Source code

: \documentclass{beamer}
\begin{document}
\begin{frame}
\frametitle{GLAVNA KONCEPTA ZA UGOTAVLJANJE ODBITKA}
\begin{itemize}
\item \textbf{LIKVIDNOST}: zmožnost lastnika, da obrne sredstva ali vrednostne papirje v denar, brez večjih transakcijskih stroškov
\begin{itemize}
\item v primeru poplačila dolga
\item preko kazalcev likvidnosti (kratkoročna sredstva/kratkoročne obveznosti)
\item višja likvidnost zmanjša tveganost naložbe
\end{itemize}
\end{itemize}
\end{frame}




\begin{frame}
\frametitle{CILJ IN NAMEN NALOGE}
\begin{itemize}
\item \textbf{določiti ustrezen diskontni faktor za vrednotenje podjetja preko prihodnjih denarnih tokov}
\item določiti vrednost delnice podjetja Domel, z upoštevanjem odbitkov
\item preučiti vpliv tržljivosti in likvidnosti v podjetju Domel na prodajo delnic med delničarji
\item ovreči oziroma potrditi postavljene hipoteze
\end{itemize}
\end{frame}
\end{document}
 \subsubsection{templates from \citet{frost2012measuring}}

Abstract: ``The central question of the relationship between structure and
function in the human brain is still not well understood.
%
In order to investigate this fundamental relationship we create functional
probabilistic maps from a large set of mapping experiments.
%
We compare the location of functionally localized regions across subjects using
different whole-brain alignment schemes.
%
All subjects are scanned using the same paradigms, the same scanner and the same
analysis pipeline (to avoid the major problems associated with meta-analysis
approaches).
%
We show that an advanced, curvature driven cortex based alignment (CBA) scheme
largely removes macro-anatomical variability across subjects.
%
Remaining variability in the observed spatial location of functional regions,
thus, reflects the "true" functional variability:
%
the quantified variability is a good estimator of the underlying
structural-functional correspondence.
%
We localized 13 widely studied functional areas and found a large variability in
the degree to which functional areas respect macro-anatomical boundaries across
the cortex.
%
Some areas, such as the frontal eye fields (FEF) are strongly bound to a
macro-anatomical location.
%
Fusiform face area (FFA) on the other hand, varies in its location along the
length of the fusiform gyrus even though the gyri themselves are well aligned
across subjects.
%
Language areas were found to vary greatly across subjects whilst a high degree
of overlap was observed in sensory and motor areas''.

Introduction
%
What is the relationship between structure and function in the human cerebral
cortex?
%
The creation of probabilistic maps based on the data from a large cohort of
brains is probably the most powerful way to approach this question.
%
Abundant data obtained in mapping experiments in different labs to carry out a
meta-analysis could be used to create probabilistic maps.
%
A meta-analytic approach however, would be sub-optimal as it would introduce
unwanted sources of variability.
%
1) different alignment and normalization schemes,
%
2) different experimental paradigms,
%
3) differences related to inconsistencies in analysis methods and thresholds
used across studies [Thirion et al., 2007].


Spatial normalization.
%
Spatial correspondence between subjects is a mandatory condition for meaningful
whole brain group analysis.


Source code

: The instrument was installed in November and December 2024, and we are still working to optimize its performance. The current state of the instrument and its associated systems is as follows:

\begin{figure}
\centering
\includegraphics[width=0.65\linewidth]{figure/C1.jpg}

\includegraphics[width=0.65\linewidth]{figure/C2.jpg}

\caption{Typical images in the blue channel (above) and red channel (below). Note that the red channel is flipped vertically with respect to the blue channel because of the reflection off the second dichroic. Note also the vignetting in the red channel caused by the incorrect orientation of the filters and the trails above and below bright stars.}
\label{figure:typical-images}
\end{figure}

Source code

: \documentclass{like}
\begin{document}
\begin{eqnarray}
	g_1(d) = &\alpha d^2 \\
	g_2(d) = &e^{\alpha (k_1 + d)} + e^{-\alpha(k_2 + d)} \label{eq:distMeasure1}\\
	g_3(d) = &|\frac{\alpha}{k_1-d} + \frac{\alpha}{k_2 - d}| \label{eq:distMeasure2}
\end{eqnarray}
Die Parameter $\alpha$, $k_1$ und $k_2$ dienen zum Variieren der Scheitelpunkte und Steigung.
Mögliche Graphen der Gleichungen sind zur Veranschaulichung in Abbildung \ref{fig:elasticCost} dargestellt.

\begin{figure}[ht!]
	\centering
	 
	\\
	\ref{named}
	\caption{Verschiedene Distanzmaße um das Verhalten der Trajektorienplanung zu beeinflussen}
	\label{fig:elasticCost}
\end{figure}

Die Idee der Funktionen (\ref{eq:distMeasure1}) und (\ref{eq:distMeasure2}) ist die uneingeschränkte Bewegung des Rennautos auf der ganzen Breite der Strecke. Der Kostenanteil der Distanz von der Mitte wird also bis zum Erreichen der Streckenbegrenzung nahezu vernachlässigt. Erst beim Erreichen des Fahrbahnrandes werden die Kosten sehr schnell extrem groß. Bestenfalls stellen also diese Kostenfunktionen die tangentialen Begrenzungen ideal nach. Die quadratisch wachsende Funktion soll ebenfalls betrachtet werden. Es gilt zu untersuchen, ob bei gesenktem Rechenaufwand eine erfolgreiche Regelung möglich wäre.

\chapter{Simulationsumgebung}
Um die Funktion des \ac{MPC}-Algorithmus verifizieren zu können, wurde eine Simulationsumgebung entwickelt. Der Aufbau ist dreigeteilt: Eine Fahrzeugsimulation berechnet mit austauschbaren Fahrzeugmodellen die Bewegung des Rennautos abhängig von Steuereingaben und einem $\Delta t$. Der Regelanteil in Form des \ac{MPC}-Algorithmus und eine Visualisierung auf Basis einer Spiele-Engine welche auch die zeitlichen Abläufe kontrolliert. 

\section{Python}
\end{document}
::::::
== PROBLEM DESCRIPTION ==
The string "mapping" may occur in the listing; show every line where it does.

== THE COMPLETED TASK ==
probabilistic maps from a large set of mapping experiments.
Abundant data obtained in mapping experiments in different labs to carry out a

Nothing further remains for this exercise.